Ils le sont assurément, mais quels gains garantissent-ils ? Car à vouloir organiser l’apprentissage autour du produit, on risque fort de compromettre le dit apprentissage. Lors d’une conférence prononcée dans le cadre d’un colloque sur l’oral dans le premier degré donc dans un contexte fort différent mais qui a en commun avec le nôtre l’apprentissage de et parl’oral M. Laparra exhorte son auditoire à « en finir avec la culture de la rapidité » 239 , à cesser de penser que « une classe où ça ne parle pas est une mauvaise classe ». Et d’expliquer que dans un cours, il y a apprentissage « quand la parole est lente et grave mais collective, respectueuse, réfléchie » pour conclure par un paradoxe : « les classes où on travaille l’oral sont des classes silencieuses ».

L’incessante invite à intensifier le rythme des productions orales que contiennent les préconisations officielles, qui est relayée par le corps d’inspection et intériorisé par les professeurs repose sur un malentendu : l’apprentissage n’est pas le résultat de la production, il s’opère dans les activités cognitives qui y préparent.

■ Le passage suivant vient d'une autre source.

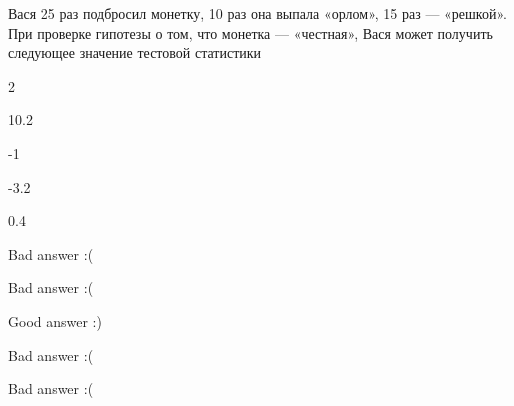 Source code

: 
\begin{question}
Вася 25 раз подбросил монетку, 10 раз она выпала «орлом», 15 раз ---
«решкой». При проверке гипотезы о том, что монетка — «честная», Вася
может получить следующее значение тестовой статистики
\begin{answerlist}
  \item 2
  \item 10.2
  \item -1
  \item -3.2
  \item 0.4
\end{answerlist}
\end{question}

\begin{solution}
\begin{answerlist}
  \item Bad answer :(
  \item Bad answer :(
  \item Good answer :)
  \item Bad answer :(
  \item Bad answer :(
\end{answerlist}
\end{solution}

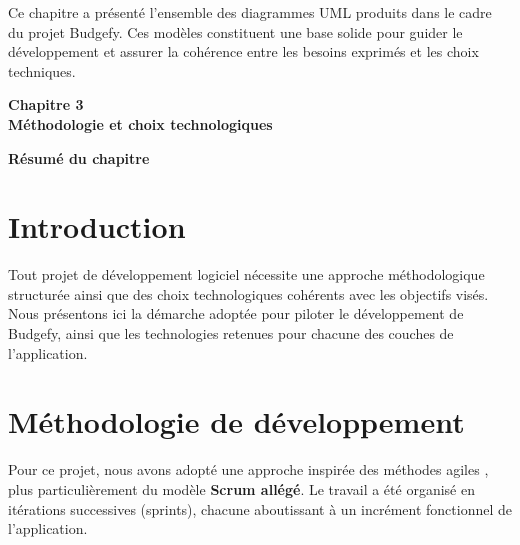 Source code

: \documentclass{rapportPFA}
\begin{document}
Ce chapitre a pr\'esent\'e l'ensemble des diagrammes UML produits dans le cadre du projet
Budgefy. Ces mod\`eles constituent une base solide pour guider le d\'eveloppement et assurer
la coh\'erence entre les besoins exprim\'es et les choix techniques.

\newpage
{}
{}
\vspace*{3cm}
\begin{center}
    {\Huge \textbf{Chapitre 3}}\\[0.5cm]
    {\LARGE \textbf{M\'ethodologie et choix technologiques}}
\end{center}
\vspace{2cm}

\begin{center}
    \textbf{R\'esum\'e du chapitre}
\end{center}
\begin{center}
\end{center}

\newpage
\setcounter{section}{0}
\renewcommand{\thesection}{3.\arabic{section}}

\section{Introduction}

Tout projet de d\'eveloppement logiciel n\'ecessite une approche m\'ethodologique structur\'ee
ainsi que des choix technologiques coh\'erents avec les objectifs vis\'es. Nous pr\'esentons
ici la d\'emarche adopt\'ee pour piloter le d\'eveloppement de Budgefy, ainsi que les
technologies retenues pour chacune des couches de l'application.

\section{M\'ethodologie de d\'eveloppement}

Pour ce projet, nous avons adopt\'e une approche inspir\'ee des m\'ethodes agiles \cite{agile},
plus particuli\`erement du mod\`ele \textbf{Scrum all\'eg\'e}. Le travail a \'et\'e
organis\'e en it\'erations successives (sprints), chacune aboutissant \`a un incr\'ement
fonctionnel de l'application.
\end{document}
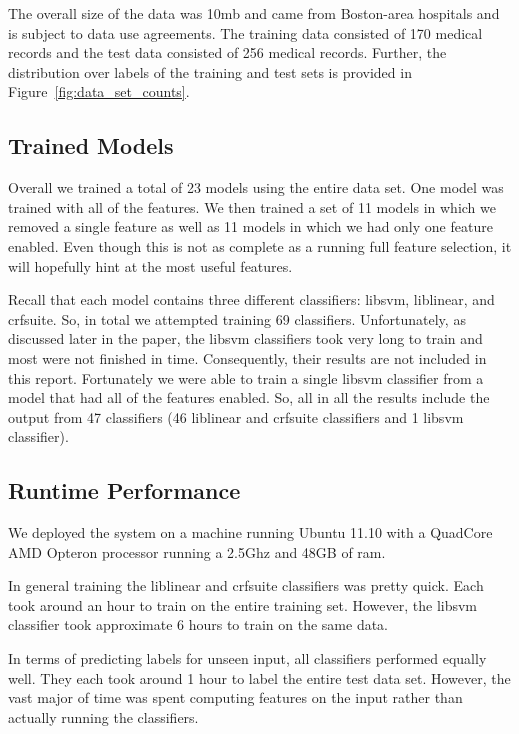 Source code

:\documentclass[preprint]{style}
\begin{document}
The overall size of the data was 10mb and came from Boston-area hospitals and is subject to data use agreements. The training data consisted of 170 medical records and the test data consisted of 256 medical records. Further, the distribution over labels of the training and test sets is provided in Figure~\ref{fig:data_set_counts}.



\subsection{Trained Models}

Overall we trained a total of 23 models using the entire data set. One model was trained with all of the features. We then trained a set of 11 models in which we removed a single feature as well as 11 models in which we had only one feature enabled. Even  though this is not as complete as a running full feature selection, it will hopefully hint at the most useful features.

Recall that each model contains three different classifiers: libsvm, liblinear, and crfsuite. So, in total we attempted training 69 classifiers. Unfortunately, as discussed later in the paper, the libsvm classifiers took very long to train and most were not finished in time. Consequently, their results are not included in this report. Fortunately we were able to train a single libsvm classifier from a model that had all of the features enabled.  So, all in all the results include the output from 47 classifiers (46 liblinear and crfsuite classifiers and 1 libsvm classifier).

\subsection{Runtime Performance}

We deployed the system on a machine running Ubuntu 11.10 with a QuadCore AMD Opteron processor running a 2.5Ghz and 48GB of ram.

In general training the liblinear and crfsuite classifiers was pretty quick. Each took around an hour to train on the entire training set. However, the libsvm classifier took approximate 6 hours to train on the same data.

In terms of predicting labels for unseen input, all classifiers performed equally well. They each took around 1 hour to label the entire test data set. However, the vast major of time was spent computing features on the input rather than actually running the classifiers.
\end{document}
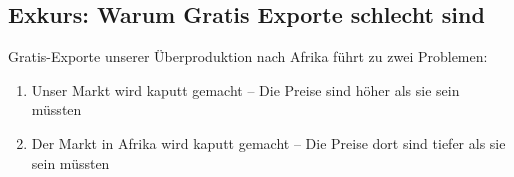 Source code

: % 
% 
% 
\subsection{Exkurs: Warum Gratis Exporte schlecht sind}
Gratis-Exporte unserer Überproduktion nach Afrika führt zu zwei Problemen:
\begin{enumerate}
	\item Unser Markt wird kaputt gemacht -- Die Preise sind höher als sie sein müssten
	\item Der Markt in Afrika wird kaputt gemacht -- Die Preise dort sind tiefer als sie sein müssten
\end{enumerate}
% 
% 
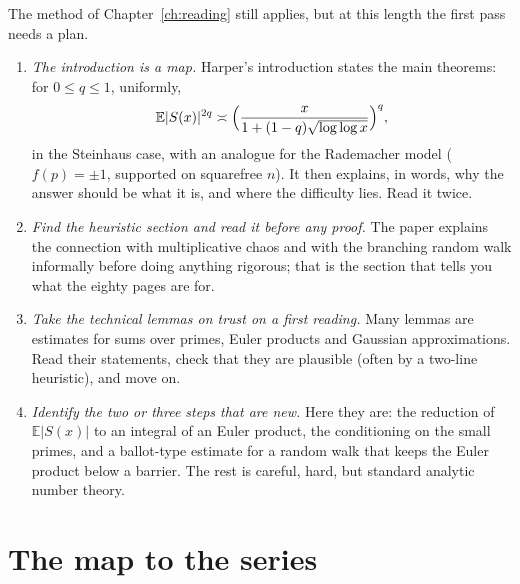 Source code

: The method of Chapter~\ref{ch:reading} still applies, but at this length the first pass needs a plan.
\begin{enumerate}
\item \emph{The introduction is a map.} Harper's introduction states the main theorems: for $0\le q\le1$, uniformly,
\[
\mathbb E|S(x)|^{2q}\asymp\Bigl(\frac x{1+(1-q)\sqrt{\log\log x}}\Bigr)^q,
\]
in the Steinhaus case, with an analogue for the Rademacher model ($f(p)=\pm1$, supported on squarefree $n$). It then explains, in words, why the answer should be what it is, and where the difficulty lies. Read it twice.
\item \emph{Find the heuristic section and read it before any proof.} The paper explains the connection with multiplicative chaos and with the branching random walk informally before doing anything rigorous; that is the section that tells you what the eighty pages are for.
\item \emph{Take the technical lemmas on trust on a first reading.} Many lemmas are estimates for sums over primes, Euler products and Gaussian approximations. Read their statements, check that they are plausible (often by a two-line heuristic), and move on.
\item \emph{Identify the two or three steps that are new.} Here they are: the reduction of $\mathbb E|S(x)|$ to an integral of an Euler product, the conditioning on the small primes, and a ballot-type estimate for a random walk that keeps the Euler product below a barrier. The rest is careful, hard, but standard analytic number theory.
\end{enumerate}

\section{The map to the series}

Or, nous l’avons vu dans tous les derniers exemples cités et dans tous ceux que nous avons produits en 5, par ses stratégies, ses stratagèmes, ses aides, le professeur, aidé en cela par les appareils didactiques des manuels, n’a de cesse de se substituer à l’élève dans les travaux préparatoires à la production verbale. S’il accélère ainsi la production orale, il est douteux qu’il accélère d’autant l’apprentissage. Si dans le droit fil des conceptions cognitivistes de l’apprentissage que nous avons évoquées plus haut, on peut avec P. Meirieu affirmer

‘« qu’il n’est de savoir que par le chemin qui y mène » 240

on ne peut que constater le gouffre qui les sépare des conceptions qui président à l’organisation générale de l’apprentissage de l’espagnol dans le cours traditionnel fondé sur le commentaire de document. Si apprendre « c’est modifier durablement ses représentations », cela signifie qu’il n’y a pas d’apprentissage qui ne s’adosse au savoir en place. Il ne peut y avoir de modification consciente sans conscience de l’existant, du « déjà-là » or on remarquera que dans les exemples que nous avons cités, qu’il s’agisse de savoirs constitués (savoir culturel, savoir linguistique…) ou de savoirs d’usage (savoir-faire langagier), jamais on ne ménage de moments de clarification, d’état des lieux qui permettent à l’apprenant d’identifier ses savoirs pour agir sur eux. L’exercice du commentaire analyse est d’une telle complexité qu’il paraît difficile de le faire pour chacune des composantes susceptibles de faire l’objet d’un apprentissage mais quand il serait aisé de le faire, pour « ne pas perdre de temps », le professeur a pour consigne de se substituer à l’apprenant. Le domaine de l’apprentissage lexical offre des exemples extrêmement parlants. Ainsi évoquions-nous ci-dessus, en 5.1., les documents d’accompagnement qui suggéraient de donner d’emblée la liste des mots dont on aurait besoin lors du commentaire d’image. Ces mots deviendront l’objet de la leçon, c'est-à-dire que l’activité mentale de mémorisation est renvoyée à l’espace hors cours. Mettre les élèves en projet de produire du sens en espagnol à partir du dessin les aurait amenés, dans un dispositif inventé par le professeur, à faire le point de ce que l’on savait et de ce que l’on ignorait mais également à identifier des territoires aux contours imprécis que le cours allait permettre de cerner (telle inexactitude sémantique, tel doute orthographique etc.). S’il fallait citer un dernier exemple pour montrer que l’on entretient en espagnol l’illusion qu’il suffit de garantir l’existence des signes extérieurs de l’apprentissage pour qu’il s’opère, nous reproduirions cette phrase extraite de la synthèse des débats des Journées ZEP 1999 241  :

‘« … tous [les élèves], même avec peu de moyens linguistiques, éprouvent le besoin de s’exprimer de façon personnelle pour peu qu’on les y invite et qu’on sache les solliciter en leur fournissant les mots pour le dire. » [C’est nous qui soulignons]’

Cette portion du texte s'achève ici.